Public hearings on the bridge are planned in the fall. No date has been set for a vote by the Jupiter council.

Two options on how to build the bridge are being considered.

One is to keep one lane open in each direction on the current bridge until half of the new bridge is built.

Traffic would be shifted to those lanes until the new bridge is completed. This is the process being used at the Flagler Memorial Bridge between West Palm Beach and Palm Beach.

Construction using this method would take about three years.

The other option is to close the U.S. 1 bridge during construction. Traffic would be diverted to Alternate A1A.

That would save between six and nine months in construction time.
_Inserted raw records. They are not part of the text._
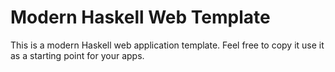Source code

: # Modern Haskell Web Template

This is a modern Haskell web application template.  Feel free to copy it use
it as a starting point for your apps.
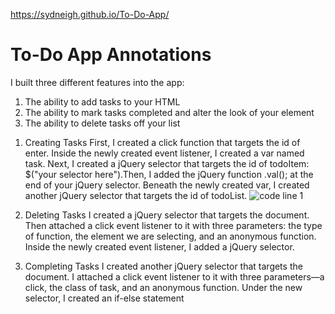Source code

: https://sydneigh.github.io/To-Do-App/
# To-Do App Annotations
I built three different features into the app:
1.	The ability to add tasks to your HTML
2.	The ability to mark tasks completed and alter the look of your element
3.	The ability to delete tasks off your list

1) Creating Tasks 
First, I created a click function that targets the id of enter.	Inside the newly created event listener, I created a var named task.
Next, I created a jQuery selector that targets the id of todoItem: $("your selector here").Then, I added the jQuery function .val(); at the end of your jQuery selector.	Beneath the newly created var, I created another jQuery selector that targets the id of todoList.
![code line 1](https://user-images.githubusercontent.com/96391154/188043369-ca3e54af-0736-444f-99de-2b27b60b5fbc.jpg)

2) Deleting Tasks
I created  a jQuery selector that targets the document. Then attached a click event listener to it with three parameters: the type of function, the element we are selecting, and an anonymous function. Inside the newly created event listener, I added a jQuery selector. 

3) Completing Tasks
I created another jQuery selector that targets the document. I attached a click event listener to it with three parameters—a click, the class of task, and an anonymous function. Under the new selector, I created an if-else statement
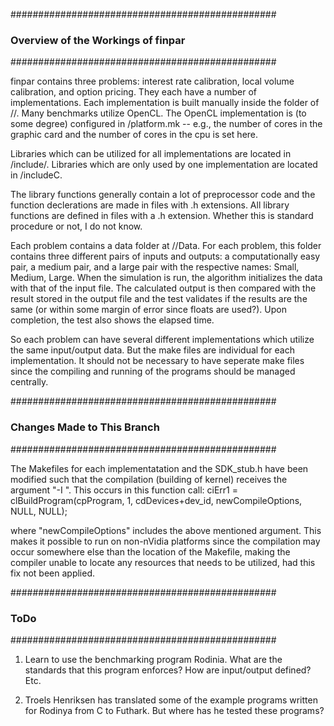 ################################################
### Overview of the Workings of finpar ###
################################################

finpar contains three problems: interest rate calibration, local volume calibration, and option pricing. They each have a number of implementations. Each implementation is built manually inside the folder of /<problem>/<implementation>. Many benchmarks utilize OpenCL. The OpenCL implementation is (to some degree) configured in /platform.mk -- e.g., the number of cores in the graphic card and the number of cores in the cpu is set here.

Libraries which can be utilized for all implementations are located in /include/. Libraries which are only used by one implementation are located in <problem>/includeC.

The library functions generally contain a lot of preprocessor code and the function declerations are made in files with .h extensions. All library functions are defined in files with a .h extension. Whether this is standard procedure or not, I do not know.

Each problem contains a data folder at /<problem>/Data. For each problem, this folder contains three different pairs of inputs and outputs: a computationally easy pair, a medium pair, and a large pair with the respective names: Small, Medium, Large. When the simulation is run, the algorithm initializes the data with that of the input file. The calculated output is then compared with the result stored in the output file and the test validates if the results are the same (or within some margin of error since floats are used?). Upon completion, the test also shows the elapsed time.

So each problem can have several different implementations which utilize the same input/output data. But the make files are individual for each implementation. It should not be necessary to have seperate make files since the compiling and running of the programs should be managed centrally.

################################################
### Changes Made to This Branch ###
################################################

The Makefiles for each implementatation and the SDK_stub.h have been modified such that the compilation (building of kernel) receives the argument "-I <path of invoked Makefile>". This occurs in this function call:
ciErr1 = clBuildProgram(cpProgram, 1, cdDevices+dev_id, newCompileOptions, NULL, NULL);

where "newCompileOptions" includes the above mentioned argument. This makes it possible to run on non-nVidia platforms since the compilation may occur somewhere else than the location of the Makefile, making the compiler unable to locate any resources that needs to be utilized, had this fix not been applied.

################################################
### ToDo ###
################################################

1. Learn to use the benchmarking program Rodinia. What are the standards that this program enforces? How are input/output defined? Etc.

2. Troels Henriksen has translated some of the example programs written for Rodinya from C to Futhark. But where has he tested these programs? 
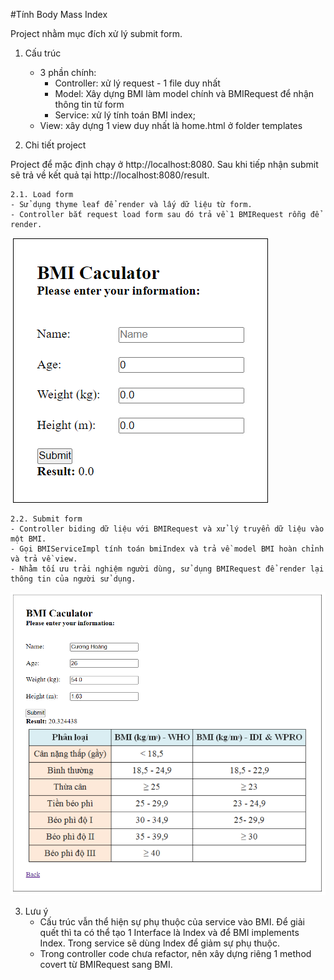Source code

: #Tính Body Mass Index

Project nhằm mục đích xử lý submit form.

1. Cấu trúc
    - 3 phần chính:
        + Controller: xử lý request - 1 file duy nhất
        + Model: Xây dựng BMI làm model chính và BMIRequest để nhận thông tin từ form
        + Service: xử lý tính toán BMI index;
    - View: xây dựng 1 view duy nhất là home.html ở folder templates
    
2. Chi tiết project 
   
Project để mặc định chạy ở http://localhost:8080. Sau khi tiếp nhận submit sẽ trả về kết quả tại http://localhost:8080/result.

    2.1. Load form
    - Sử dụng thyme leaf để render và lấy dữ liệu từ form. 
    - Controller bắt request load form sau đó trả về 1 BMIRequest rỗng để render.

![img.png](img.png)

    2.2. Submit form
    - Controller biding dữ liệu với BMIRequest và xử lý truyển dữ liệu vào một BMI. 
    - Gọi BMIServiceImpl tính toán bmiIndex và trả về model BMI hoàn chỉnh và trả về view.
    - Nhằm tối ưu trải nghiệm người dùng, sử dụng BMIRequest để render lại thông tin của người sử dụng.
![img_1.png](img_1.png)

3. Lưu ý
   - Cấu trúc vẫn thể hiện sự phụ thuộc của service vào BMI. Để giải quết thì ta có thể tạo 1 Interface là Index và để BMI implements Index. Trong service sẽ dùng Index để giảm sự phụ thuộc.
   - Trong controller code chưa refactor, nên xây dựng riêng 1 method covert từ BMIRequest sang BMI.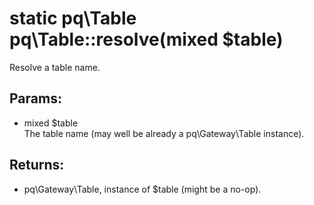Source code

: # static pq\Table pq\Table::resolve(mixed $table)

Resolve a table name.

## Params:

* mixed $table  
  The table name (may well be already a pq\Gateway\Table instance).

## Returns:

* pq\Gateway\Table, instance of $table (might be a no-op).
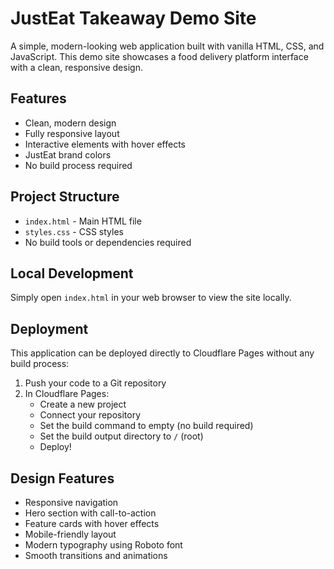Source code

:# JustEat Takeaway Demo Site

A simple, modern-looking web application built with vanilla HTML, CSS, and JavaScript. This demo site showcases a food delivery platform interface with a clean, responsive design.

## Features

- Clean, modern design
- Fully responsive layout
- Interactive elements with hover effects
- JustEat brand colors
- No build process required

## Project Structure

- `index.html` - Main HTML file
- `styles.css` - CSS styles
- No build tools or dependencies required

## Local Development

Simply open `index.html` in your web browser to view the site locally.

## Deployment

This application can be deployed directly to Cloudflare Pages without any build process:

1. Push your code to a Git repository
2. In Cloudflare Pages:
   - Create a new project
   - Connect your repository
   - Set the build command to empty (no build required)
   - Set the build output directory to `/` (root)
   - Deploy!

## Design Features

- Responsive navigation
- Hero section with call-to-action
- Feature cards with hover effects
- Mobile-friendly layout
- Modern typography using Roboto font
- Smooth transitions and animations
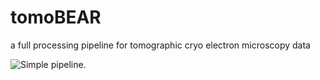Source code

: # tomoBEAR
a full processing pipeline for tomographic cryo electron microscopy data

![Simple pipeline.](https://github.com/KudryashevLab/tomoBEAR/images/master/pipeline.png?raw=true)
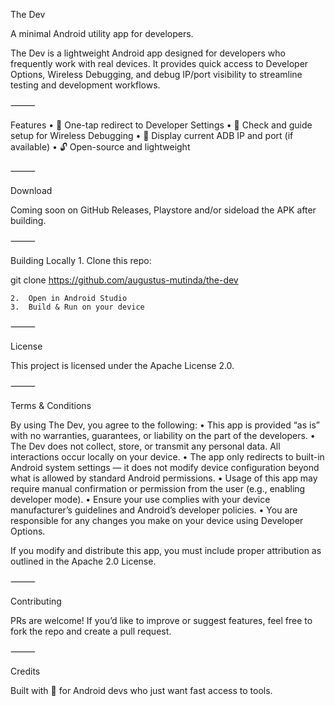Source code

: The Dev

A minimal Android utility app for developers.

The Dev is a lightweight Android app designed for developers who frequently work with real devices. It provides quick access to Developer Options, Wireless Debugging, and debug IP/port visibility to streamline testing and development workflows.

⸻

Features
	•	🚀 One-tap redirect to Developer Settings
	•	📡 Check and guide setup for Wireless Debugging
	•	📍 Display current ADB IP and port (if available)
	•	🔓 Open-source and lightweight

⸻

Download

Coming soon on GitHub Releases, Playstore and/or sideload the APK after building.

⸻

Building Locally
	1.	Clone this repo:

git clone https://github.com/augustus-mutinda/the-dev


	2.	Open in Android Studio
	3.	Build & Run on your device

⸻

License

This project is licensed under the Apache License 2.0.

⸻

Terms & Conditions

By using The Dev, you agree to the following:
	•	This app is provided “as is” with no warranties, guarantees, or liability on the part of the developers.
	•	The Dev does not collect, store, or transmit any personal data. All interactions occur locally on your device.
	•	The app only redirects to built-in Android system settings — it does not modify device configuration beyond what is allowed by standard Android permissions.
	•	Usage of this app may require manual confirmation or permission from the user (e.g., enabling developer mode).
	•	Ensure your use complies with your device manufacturer’s guidelines and Android’s developer policies.
	•	You are responsible for any changes you make on your device using Developer Options.

If you modify and distribute this app, you must include proper attribution as outlined in the Apache 2.0 License.

⸻

Contributing

PRs are welcome! If you’d like to improve or suggest features, feel free to fork the repo and create a pull request.

⸻

Credits

Built with 💙 for Android devs who just want fast access to tools.
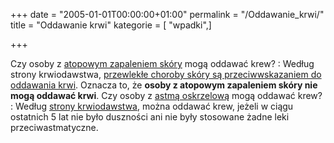 +++
date = "2005-01-01T00:00:00+01:00"
permalink = "/Oddawanie_krwi/"
title = "Oddawanie krwi"
kategorie = [ "wpadki",]

+++

Czy osoby z [atopowym zapaleniem skóry](/atopedia/atopowe_zapalenie_skóry "wikilink") mogą oddawać krew? : Według strony krwiodawstwa, [przewlekłe choroby skóry są przeciwwskazaniem do oddawania krwi](http://www.krwiodawstwo.pl/index.php?ac=web&webID=8&section1=45). Oznacza to, że **osoby z atopowym zapaleniem skóry nie mogą oddawać krwi**.
Czy osoby z [astmą oskrzelową](/atopedia/astma_oskrzelowa "wikilink") mogą oddawać krew? : Według [strony krwiodawstwa](http://www.krwiodawstwo.pl/?status=3&id=36&dzial=4), można oddawać krew, jeżeli w ciągu ostatnich 5 lat nie było duszności ani nie były stosowane żadne leki przeciwastmatyczne.
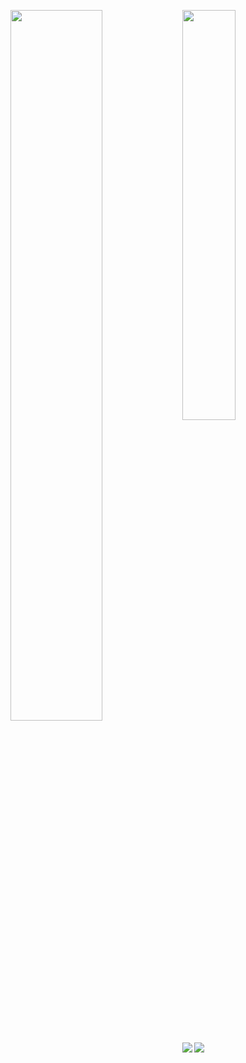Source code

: <img align = "left" width = "54%" src = "https://github-readme-stats.vercel.app/api?username=Apollointhehouse&show_icons=true&theme=tokyonight"></img>
<img align = "left" width = "41%" src = "https://github-readme-stats.vercel.app/api/top-langs/?username=Apollointhehouse&theme=tokyonight"></img>

# ⠀⠀⠀⠀⠀⠀

<img align = "left" src = "https://img.shields.io/badge/kotlin-%237F52FF.svg?style=for-the-badge&logo=kotlin&logoColor=white"></img>
<img src = "https://img.shields.io/badge/java-%23ED8B00.svg?style=for-the-badge&logo=openjdk&logoColor=white"></img>

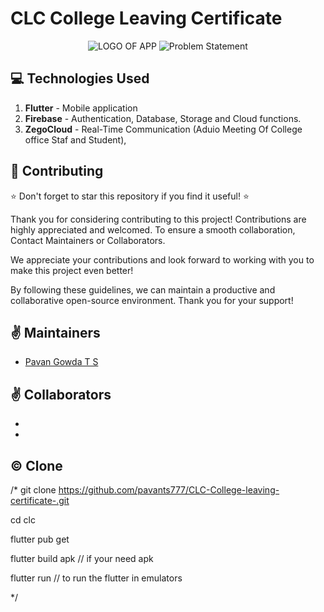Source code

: # CLC College Leaving Certificate 

<div align="center">
 <span>
  <img src="https://github.com/pavants777/CLC-College-leaving-certificate/blob/main/assets/logo.png" alt="LOGO OF APP" height="auto">
 <img src="https://github.com/pavants777/CLC-College-leaving-certificate-/blob/main/images/CLC.png" alt="Problem Statement" height="auto" />
 </span>
 </div>


## :computer: Technologies Used

1.  **Flutter** - Mobile application
2.  **Firebase** - Authentication, Database, Storage and Cloud functions.
3.  **ZegoCloud** - Real-Time Communication (Aduio Meeting Of College office Staf and Student),


## :raised_hands: Contributing
:star: Don't forget to star this repository if you find it useful! :star:

Thank you for considering contributing to this project! Contributions are highly appreciated and welcomed. To ensure a smooth collaboration, Contact Maintainers or Collaborators.

We appreciate your contributions and look forward to working with you to make this project even better!

By following these guidelines, we can maintain a productive and collaborative open-source environment. Thank you for your support!

## :v: Maintainers

-   [Pavan Gowda T S](https://github.com/pavants777)

## :v: Collaborators 

-  
-   

## ©️ Clone 
/*
   git clone https://github.com/pavants777/CLC-College-leaving-certificate-.git

   cd clc

   flutter pub get

   flutter build apk   // if your need apk
 
   flutter run   // to run the flutter in emulators

*/  

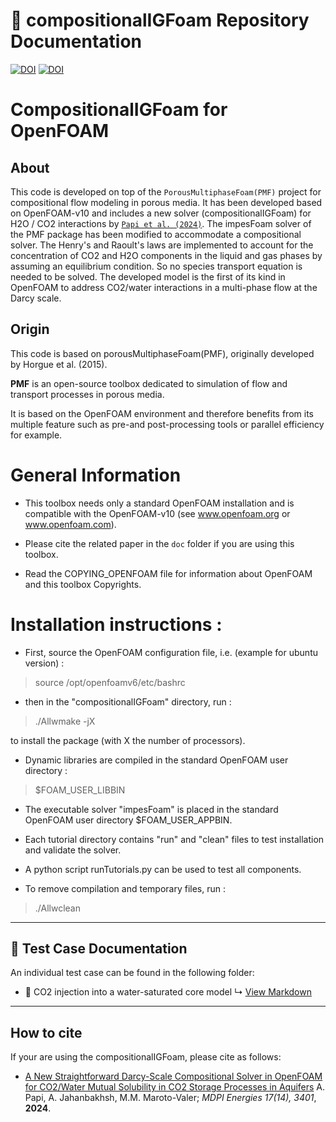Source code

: 
# 📌 compositionalIGFoam Repository Documentation

[![DOI](https://img.shields.io/badge/DOI-10.3390/en17143401-blue)](https://www.mdpi.com/1996-1073/17/14/3401)
[![DOI](https://img.shields.io/badge/DOI-InterPore2024-blue)](https://events.interpore.org/event/46/contributions/7161)

# CompositionalIGFoam for OpenFOAM
About
-----

This code is developed on top of the `PorousMultiphaseFoam(PMF)` project for compositional flow modeling in porous media. It has been developed based on OpenFOAM-v10 and includes a new solver (compositionalIGFoam) for H2O / CO2 interactions by [`Papi et al. (2024)`](https://www.mdpi.com/1996-1073/17/14/3401). The impesFoam solver of the PMF package has been modified to accommodate a compositional solver. The Henry's and Raoult's laws are implemented to account for the concentration of CO2 and H2O components in the liquid and gas phases by assuming an equilibrium condition. So no species transport equation is needed to be solved.
The developed model is the first of its kind in OpenFOAM to address CO2/water interactions in a multi-phase flow at the Darcy scale.

## Origin

This code is based on porousMultiphaseFoam(PMF), originally developed by Horgue et al. (2015).

**PMF** is an open-source toolbox dedicated to simulation of flow and transport processes in porous media.

It is based on the OpenFOAM environment and therefore benefits from its multiple feature such as pre-and post-processing tools or parallel efficiency for example.


# General Information

- This toolbox needs only a standard OpenFOAM installation and is compatible with the OpenFOAM-v10
  (see www.openfoam.org or www.openfoam.com).

- Please cite the related paper in the `doc` folder if you are using this
  toolbox.

- Read the COPYING_OPENFOAM file for information about OpenFOAM and this
  toolbox Copyrights.

# Installation instructions :


- First, source the OpenFOAM configuration file, i.e. (example for ubuntu
  version) :

> source /opt/openfoamv6/etc/bashrc

- then in the "compositionalIGFoam" directory, run :

> ./Allwmake -jX

  to install the package (with X the number of processors).

- Dynamic libraries are compiled in the standard OpenFOAM user directory :

> $FOAM_USER_LIBBIN

- The executable solver "impesFoam" is placed in the standard OpenFOAM user
  directory $FOAM_USER_APPBIN.

- Each tutorial directory contains "run" and "clean" files to test installation
  and validate the solver.

- A python script runTutorials.py can be used to test all components.

- To remove compilation and temporary files, run :

> ./Allwclean


---


## 🧪 Test Case Documentation

An individual test case can be found in the following folder:

- 📄 CO2 injection into a water-saturated core model
  ↳ [View Markdown](tutorials/compositionalIGFoam-tutorials/coreInjection/co2InjectionCore)

---

How to cite
---------------

If your are using the compositionalIGFoam, please cite as follows:

- [A New Straightforward Darcy-Scale Compositional Solver in OpenFOAM for CO2/Water Mutual Solubility in CO2 Storage Processes in Aquifers](https://www.mdpi.com/1996-1073/17/14/3401)
  A. Papi, A. Jahanbakhsh, M.M. Maroto-Valer;
  *MDPI Energies  17(14), 3401*, **2024**.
But motorists would spend more time in their vehicles going around the bridge, according to MPO records. North county businesses and attractions such as the Jupiter Inlet Lighthouse would lose revenue. And taxpayers would have to pay for temporary road improvements such as turn lanes on Indiantown Road and Alternate A1A.

A final decision on how to build the bridge has not been decided, said Lisa Stone, assistant project manager with Kimly-Horn.

“We are looking at both alternatives. Local officials, business people, residents all have their opinions. We are seeking a happy medium,” said Stone.

About 21,000 motorized vehicles daily go over the bridge, which was built in 1958. The new bridge is expected to last 75 years, according to county records.

Motorists, pedestrians and bicycle riders will see improvements when the new bridge is done.

The current bridge has no pedestrian or bicycle lanes. The new bridge will have both on each of the east and west sides of the bridge.

The new bridge will be about 100 feet wide. That’s about 35 feet wider than the current span.

There are no plans to change the on-demand status of the U.S. 1 bridge. Changing the schedule to open every 30 minutes, like the Indiantown Road bridge, requires the approval of the U.S. Coast Guard.

Replacing the bridge is one of several upcoming and ongoing projects in north county. Others are:

  • A $2 million project on U.S. 1 north of the Carlin White Bridge starts next year to reduce the road to four lanes from six lanes, widen sidewalks, build bicycle lanes, lower the speed limit and add lighting/landscaping. Work from the bridge 2 miles north to County Line Road is expected to take about a year.
  • Construction could start on the Love Street project. Developer Charles Modica has won approval to build an outdoor marketplace with restaurants and retail on the Jupiter Inlet at Love Street, near the Square Grouper.
  • Indiantown Road from A1A west to U.S. 1 at Harbourside Place is scheduled for new bicycle lanes, crosswalks, sidewalks, and landscaping. The speed limit likely would be dropped from the current 45 mph.
  • Building an inn at Suni Sands could start. Modica, who owns the 10-acre parcel, has not submitted plans but has proposed an inn and boathouse on the property.
  • The end of the year is the scheduled opening for 1000 North, an upscale restaurant on the Loxahatchee River partly owned by former NBA superstar Michael Jordan. The former Charlie’s Crab will be demolished to build an 18,000-square-foot restaurant. There’ll be a total of about 325 seats, including about 75 outdoors. A private club is planned upstairs. A public dock and boat slips are planned.